La persistencia de ideologías obsoletas y guerracivilistas priva a muchos ciudadanos de sentido crítico en política
Yo definiría la ideología como «pensamiento prêt-à-porter» (también podría hablarse de «pensamiento enlatado»), un modo de pensar que, como un traje que sirve para todas las medidas, proporciona una concepción del mundo para las muchas personas propensas a someterse al pensamiento ajeno, muy frecuentemente sin darse cuenta de tal propensión y tal sometimiento. La razón por la que se fabrica ropa prêt-à-porter es básicamente económica y, se reduce a lo que los economistas llaman economías de escala. Es mucho más barato fabricar y ensamblar una serie de piezas de tela exactamente iguales que hacer cada pieza de tela a la medida de cada cliente y ensamblarlas una a una. Y lo mismo se aplica a muchos tipos de productos, especial, pero no exclusivamente, a los industriales. Es más barato producir objetos en serie que de modo individual, y esto se aplica tanto a la fabricación de libros y periódicos, como a la de automóviles, teléfonos, electrodomésticos y un larguísimo etcétera. La economía al fin y al cabo es la ciencia que nos enseña cómo producir cosas con el menor esfuerzo, algo que nos había enseñado hace ya dos siglos y medio, en las primeras páginas de su gran obra, La riqueza de las naciones, Adam Smith, el padre de la economía, con su pintoresca descripción de una fábrica de alfileres.
Pues bien, la ideología nos enseña cómo formarnos una idea del mundo o de la sociedad, o de una parte de ellos, con el mínimo esfuerzo, es decir, adoptando una versión simplificada y más o menos comprensible de la solución o explicación del problema que nos preocupa, que es, muy frecuentemente, cuál sea el modelo óptimo de sociedad, o, inversamente, cuáles son las causas de que las sociedades que conocemos tengan tantas imperfecciones.

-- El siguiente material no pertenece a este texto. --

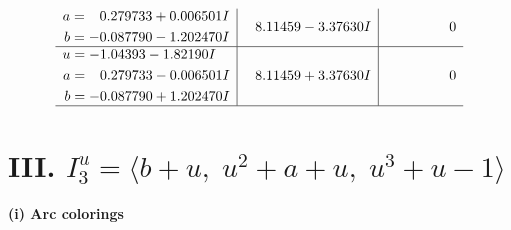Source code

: \documentclass[1p]{elsarticle_modified}
\theoremstyle{definition}
\begin{document}
$$\begin{array}{c|c|c}
\begin{aligned}
a &= \phantom{-}0.279733 + 0.006501 I \\
b &= -0.087790 - 1.202470 I\end{aligned}
 & \phantom{-}8.11459 - 3.37630 I & \phantom{-0.000000 } 0 \\ \hline\begin{aligned}
u &= -1.04393 - 1.82190 I \\
a &= \phantom{-}0.279733 - 0.006501 I \\
b &= -0.087790 + 1.202470 I\end{aligned}
 & \phantom{-}8.11459 + 3.37630 I & \phantom{-0.000000 } 0\\
 \hline 
 \end{array}$$\newpage\newpage\renewcommand{\arraystretch}{1}
\centering \section*{III. $I^u_{3}= \langle b+u,\;u^2+a+u,\;u^3+u-1 \rangle$}
\flushleft \textbf{(i) Arc colorings}\\
\end{document}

¿Qué diferencia hay entre ideología y ciencia? En principio, la diferencia es muy clara: la ciencia está basada en hechos demostrables y la ideología, no. Para los que nos dedicamos a las ciencias sociales, sin embargo, el problema radica en que en estas ciencias hay pocos hechos demostrables, debido en gran parte a que la naturaleza humana es maleable y variopinta y a que la sociedad humana, además, está en continuo movimiento, sobre todo en el mundo contemporáneo, sujeto a frecuentes cambios, debidos al progreso técnico y al consecuente crecimiento económico. Por eso, aunque poseemos una teoría económica muy elegante, matematizada y, yo diría, perfecta e indiscutible en principio, los economistas no se ponen de acuerdo y se dividen en una serie de escuelas enfrentadas, sumidas en continuos debates donde a menudo predomina más la fricción que la luz. Esto se debe, como acabo de decir, a que en ciencia social son muy pocos los hechos estrictamente demostrables. En otras palabras, incluso en la Economía, que es la más rigurosa de las ciencias sociales, la ciencia está inevitablemente mezclada con la ideología.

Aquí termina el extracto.